— Exercise prompt —
Every line of the records that holds the word "repositório" should be copied out.

Collected data:
───

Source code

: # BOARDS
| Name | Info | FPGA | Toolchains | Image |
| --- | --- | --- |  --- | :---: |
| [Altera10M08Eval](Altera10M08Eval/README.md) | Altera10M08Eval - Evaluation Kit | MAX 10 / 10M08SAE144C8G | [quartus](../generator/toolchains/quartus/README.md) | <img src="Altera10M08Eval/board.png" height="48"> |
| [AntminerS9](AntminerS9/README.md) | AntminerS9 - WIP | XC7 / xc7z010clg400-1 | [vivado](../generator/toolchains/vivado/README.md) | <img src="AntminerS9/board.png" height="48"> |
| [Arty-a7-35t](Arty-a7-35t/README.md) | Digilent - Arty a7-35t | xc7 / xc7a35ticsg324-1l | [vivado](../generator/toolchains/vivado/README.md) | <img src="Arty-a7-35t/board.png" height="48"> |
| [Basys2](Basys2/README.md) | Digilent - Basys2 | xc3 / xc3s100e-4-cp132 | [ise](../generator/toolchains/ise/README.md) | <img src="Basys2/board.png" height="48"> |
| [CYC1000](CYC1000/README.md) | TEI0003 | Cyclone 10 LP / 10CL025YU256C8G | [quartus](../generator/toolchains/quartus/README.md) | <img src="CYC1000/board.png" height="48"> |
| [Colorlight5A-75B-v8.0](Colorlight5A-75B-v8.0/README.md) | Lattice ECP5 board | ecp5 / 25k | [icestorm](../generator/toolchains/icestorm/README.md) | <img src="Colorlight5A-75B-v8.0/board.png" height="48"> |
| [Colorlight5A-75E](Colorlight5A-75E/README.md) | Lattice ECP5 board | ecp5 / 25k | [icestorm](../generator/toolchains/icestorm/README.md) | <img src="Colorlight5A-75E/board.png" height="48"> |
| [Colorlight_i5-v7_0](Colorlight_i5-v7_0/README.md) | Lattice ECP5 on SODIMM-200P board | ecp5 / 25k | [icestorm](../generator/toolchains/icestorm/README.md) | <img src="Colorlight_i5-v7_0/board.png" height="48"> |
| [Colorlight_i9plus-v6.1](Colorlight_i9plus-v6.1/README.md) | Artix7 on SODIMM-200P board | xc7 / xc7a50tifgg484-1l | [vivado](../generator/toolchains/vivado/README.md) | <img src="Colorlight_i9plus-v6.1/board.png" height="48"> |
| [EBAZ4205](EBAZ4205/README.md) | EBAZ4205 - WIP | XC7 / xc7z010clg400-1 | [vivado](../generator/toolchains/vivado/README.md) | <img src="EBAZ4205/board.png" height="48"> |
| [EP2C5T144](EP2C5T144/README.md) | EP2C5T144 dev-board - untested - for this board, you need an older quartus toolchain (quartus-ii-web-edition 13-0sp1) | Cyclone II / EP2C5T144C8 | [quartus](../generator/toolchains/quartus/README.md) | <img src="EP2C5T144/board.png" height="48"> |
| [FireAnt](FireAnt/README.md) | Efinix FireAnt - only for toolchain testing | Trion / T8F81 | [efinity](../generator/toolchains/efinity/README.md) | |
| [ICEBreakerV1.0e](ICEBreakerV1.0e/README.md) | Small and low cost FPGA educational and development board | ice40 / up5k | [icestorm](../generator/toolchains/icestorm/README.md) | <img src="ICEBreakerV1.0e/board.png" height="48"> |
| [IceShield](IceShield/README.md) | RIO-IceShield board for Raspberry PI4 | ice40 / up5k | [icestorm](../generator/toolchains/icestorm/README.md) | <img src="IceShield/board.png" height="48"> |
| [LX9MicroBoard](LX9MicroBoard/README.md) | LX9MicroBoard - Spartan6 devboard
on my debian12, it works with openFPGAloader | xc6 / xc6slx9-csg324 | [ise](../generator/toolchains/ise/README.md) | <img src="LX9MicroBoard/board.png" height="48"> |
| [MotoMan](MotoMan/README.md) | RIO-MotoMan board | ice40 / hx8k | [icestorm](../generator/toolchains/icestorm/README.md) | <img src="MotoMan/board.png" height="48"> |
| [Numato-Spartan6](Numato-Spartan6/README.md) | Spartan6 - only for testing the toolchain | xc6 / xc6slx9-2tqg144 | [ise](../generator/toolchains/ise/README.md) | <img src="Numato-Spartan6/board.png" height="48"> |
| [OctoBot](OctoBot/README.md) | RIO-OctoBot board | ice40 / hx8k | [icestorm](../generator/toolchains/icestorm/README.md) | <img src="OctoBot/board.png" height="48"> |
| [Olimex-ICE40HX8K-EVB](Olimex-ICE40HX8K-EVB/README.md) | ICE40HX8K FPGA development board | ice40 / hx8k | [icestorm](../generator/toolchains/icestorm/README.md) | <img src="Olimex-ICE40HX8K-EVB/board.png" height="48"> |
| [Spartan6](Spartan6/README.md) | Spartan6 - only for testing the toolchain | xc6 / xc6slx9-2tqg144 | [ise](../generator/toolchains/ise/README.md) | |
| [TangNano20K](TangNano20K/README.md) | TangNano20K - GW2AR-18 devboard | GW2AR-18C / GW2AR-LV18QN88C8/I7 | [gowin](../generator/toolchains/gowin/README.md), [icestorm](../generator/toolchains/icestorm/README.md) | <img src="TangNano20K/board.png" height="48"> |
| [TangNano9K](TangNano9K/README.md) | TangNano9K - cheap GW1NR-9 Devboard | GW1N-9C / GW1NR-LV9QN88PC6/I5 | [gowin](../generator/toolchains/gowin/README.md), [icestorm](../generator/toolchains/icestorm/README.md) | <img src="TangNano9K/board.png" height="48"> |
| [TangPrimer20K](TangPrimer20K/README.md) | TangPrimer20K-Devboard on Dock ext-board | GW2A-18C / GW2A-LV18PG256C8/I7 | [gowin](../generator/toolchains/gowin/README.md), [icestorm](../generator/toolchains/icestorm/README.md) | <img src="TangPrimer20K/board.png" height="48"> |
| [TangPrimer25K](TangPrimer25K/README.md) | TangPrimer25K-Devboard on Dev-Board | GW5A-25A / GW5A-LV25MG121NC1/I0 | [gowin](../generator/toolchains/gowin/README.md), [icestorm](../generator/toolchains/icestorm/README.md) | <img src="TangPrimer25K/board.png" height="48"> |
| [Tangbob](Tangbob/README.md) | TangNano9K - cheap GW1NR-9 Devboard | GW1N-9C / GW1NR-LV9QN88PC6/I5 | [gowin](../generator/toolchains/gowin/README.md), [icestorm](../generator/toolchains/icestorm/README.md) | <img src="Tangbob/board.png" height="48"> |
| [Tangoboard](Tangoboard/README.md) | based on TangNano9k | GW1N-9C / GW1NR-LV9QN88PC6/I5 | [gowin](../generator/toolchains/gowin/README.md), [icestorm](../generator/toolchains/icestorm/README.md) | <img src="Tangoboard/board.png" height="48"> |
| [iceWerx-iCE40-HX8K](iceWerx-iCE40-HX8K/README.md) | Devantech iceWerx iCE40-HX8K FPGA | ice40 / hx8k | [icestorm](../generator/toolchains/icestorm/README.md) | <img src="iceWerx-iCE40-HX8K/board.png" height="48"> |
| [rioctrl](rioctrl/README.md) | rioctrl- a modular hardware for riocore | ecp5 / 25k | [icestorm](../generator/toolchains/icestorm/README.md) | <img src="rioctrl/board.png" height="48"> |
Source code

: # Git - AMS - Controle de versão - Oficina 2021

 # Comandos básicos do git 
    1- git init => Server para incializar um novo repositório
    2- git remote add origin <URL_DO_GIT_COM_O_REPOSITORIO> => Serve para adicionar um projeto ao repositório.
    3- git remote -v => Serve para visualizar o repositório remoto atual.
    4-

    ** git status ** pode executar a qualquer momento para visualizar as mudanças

───

— Answer section —
    1- git init => Server para incializar um novo repositório
    2- git remote add origin <URL_DO_GIT_COM_O_REPOSITORIO> => Serve para adicionar um projeto ao repositório.
    3- git remote -v => Serve para visualizar o repositório remoto atual.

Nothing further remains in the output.